**Work request:**
Produce an exact copy of all the records.

**Data provided:**
☆ ☆ ☆ ☆ ☆ ☆ ☆

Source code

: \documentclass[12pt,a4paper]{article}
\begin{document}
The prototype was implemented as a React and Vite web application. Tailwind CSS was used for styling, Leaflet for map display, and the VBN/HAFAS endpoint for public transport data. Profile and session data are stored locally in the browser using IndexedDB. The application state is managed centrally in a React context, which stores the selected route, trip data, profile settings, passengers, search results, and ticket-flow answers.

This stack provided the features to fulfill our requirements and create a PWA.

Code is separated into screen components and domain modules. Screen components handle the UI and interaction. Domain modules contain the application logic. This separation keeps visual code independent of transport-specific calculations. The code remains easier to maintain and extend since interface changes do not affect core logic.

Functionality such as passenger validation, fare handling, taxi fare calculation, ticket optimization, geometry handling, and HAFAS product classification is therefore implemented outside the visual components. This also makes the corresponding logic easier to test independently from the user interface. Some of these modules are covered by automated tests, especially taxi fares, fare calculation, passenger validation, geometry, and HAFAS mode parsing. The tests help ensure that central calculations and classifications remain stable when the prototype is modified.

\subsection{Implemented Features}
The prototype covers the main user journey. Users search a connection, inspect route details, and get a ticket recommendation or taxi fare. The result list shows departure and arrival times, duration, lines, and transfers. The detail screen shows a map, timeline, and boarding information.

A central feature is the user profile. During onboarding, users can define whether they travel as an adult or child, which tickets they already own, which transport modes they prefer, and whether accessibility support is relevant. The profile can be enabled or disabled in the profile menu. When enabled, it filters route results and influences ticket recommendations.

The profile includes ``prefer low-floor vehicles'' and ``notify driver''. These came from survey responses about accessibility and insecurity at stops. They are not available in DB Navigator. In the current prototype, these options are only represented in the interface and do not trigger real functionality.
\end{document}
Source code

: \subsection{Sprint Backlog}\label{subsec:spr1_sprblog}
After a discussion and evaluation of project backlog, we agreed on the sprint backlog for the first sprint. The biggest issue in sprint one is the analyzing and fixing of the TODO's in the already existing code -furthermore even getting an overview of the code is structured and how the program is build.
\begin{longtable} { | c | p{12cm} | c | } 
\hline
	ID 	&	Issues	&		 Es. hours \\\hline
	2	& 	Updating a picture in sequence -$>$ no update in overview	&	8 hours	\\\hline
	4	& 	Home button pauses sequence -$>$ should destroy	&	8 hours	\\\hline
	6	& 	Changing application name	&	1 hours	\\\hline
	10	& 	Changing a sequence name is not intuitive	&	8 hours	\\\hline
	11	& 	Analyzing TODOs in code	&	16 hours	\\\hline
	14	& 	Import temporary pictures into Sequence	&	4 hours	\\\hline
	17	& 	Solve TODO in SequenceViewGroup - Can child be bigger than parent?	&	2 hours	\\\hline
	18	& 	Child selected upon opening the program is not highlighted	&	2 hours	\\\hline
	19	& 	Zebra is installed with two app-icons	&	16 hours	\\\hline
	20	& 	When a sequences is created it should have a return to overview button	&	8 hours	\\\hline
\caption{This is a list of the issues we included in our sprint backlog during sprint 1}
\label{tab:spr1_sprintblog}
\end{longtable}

☆ ☆ ☆ ☆ ☆ ☆ ☆

**Written solution:**
Source code

: \documentclass[12pt,a4paper]{article}
\begin{document}
The prototype was implemented as a React and Vite web application. Tailwind CSS was used for styling, Leaflet for map display, and the VBN/HAFAS endpoint for public transport data. Profile and session data are stored locally in the browser using IndexedDB. The application state is managed centrally in a React context, which stores the selected route, trip data, profile settings, passengers, search results, and ticket-flow answers.

This stack provided the features to fulfill our requirements and create a PWA.

Code is separated into screen components and domain modules. Screen components handle the UI and interaction. Domain modules contain the application logic. This separation keeps visual code independent of transport-specific calculations. The code remains easier to maintain and extend since interface changes do not affect core logic.

Functionality such as passenger validation, fare handling, taxi fare calculation, ticket optimization, geometry handling, and HAFAS product classification is therefore implemented outside the visual components. This also makes the corresponding logic easier to test independently from the user interface. Some of these modules are covered by automated tests, especially taxi fares, fare calculation, passenger validation, geometry, and HAFAS mode parsing. The tests help ensure that central calculations and classifications remain stable when the prototype is modified.

\subsection{Implemented Features}
The prototype covers the main user journey. Users search a connection, inspect route details, and get a ticket recommendation or taxi fare. The result list shows departure and arrival times, duration, lines, and transfers. The detail screen shows a map, timeline, and boarding information.

A central feature is the user profile. During onboarding, users can define whether they travel as an adult or child, which tickets they already own, which transport modes they prefer, and whether accessibility support is relevant. The profile can be enabled or disabled in the profile menu. When enabled, it filters route results and influences ticket recommendations.

The profile includes ``prefer low-floor vehicles'' and ``notify driver''. These came from survey responses about accessibility and insecurity at stops. They are not available in DB Navigator. In the current prototype, these options are only represented in the interface and do not trigger real functionality.
\end{document}
Source code

: \subsection{Sprint Backlog}\label{subsec:spr1_sprblog}
After a discussion and evaluation of project backlog, we agreed on the sprint backlog for the first sprint. The biggest issue in sprint one is the analyzing and fixing of the TODO's in the already existing code -furthermore even getting an overview of the code is structured and how the program is build.
\begin{longtable} { | c | p{12cm} | c | } 
\hline
	ID 	&	Issues	&		 Es. hours \\\hline
	2	& 	Updating a picture in sequence -$>$ no update in overview	&	8 hours	\\\hline
	4	& 	Home button pauses sequence -$>$ should destroy	&	8 hours	\\\hline
	6	& 	Changing application name	&	1 hours	\\\hline
	10	& 	Changing a sequence name is not intuitive	&	8 hours	\\\hline
	11	& 	Analyzing TODOs in code	&	16 hours	\\\hline
	14	& 	Import temporary pictures into Sequence	&	4 hours	\\\hline
	17	& 	Solve TODO in SequenceViewGroup - Can child be bigger than parent?	&	2 hours	\\\hline
	18	& 	Child selected upon opening the program is not highlighted	&	2 hours	\\\hline
	19	& 	Zebra is installed with two app-icons	&	16 hours	\\\hline
	20	& 	When a sequences is created it should have a return to overview button	&	8 hours	\\\hline
\caption{This is a list of the issues we included in our sprint backlog during sprint 1}
\label{tab:spr1_sprintblog}
\end{longtable}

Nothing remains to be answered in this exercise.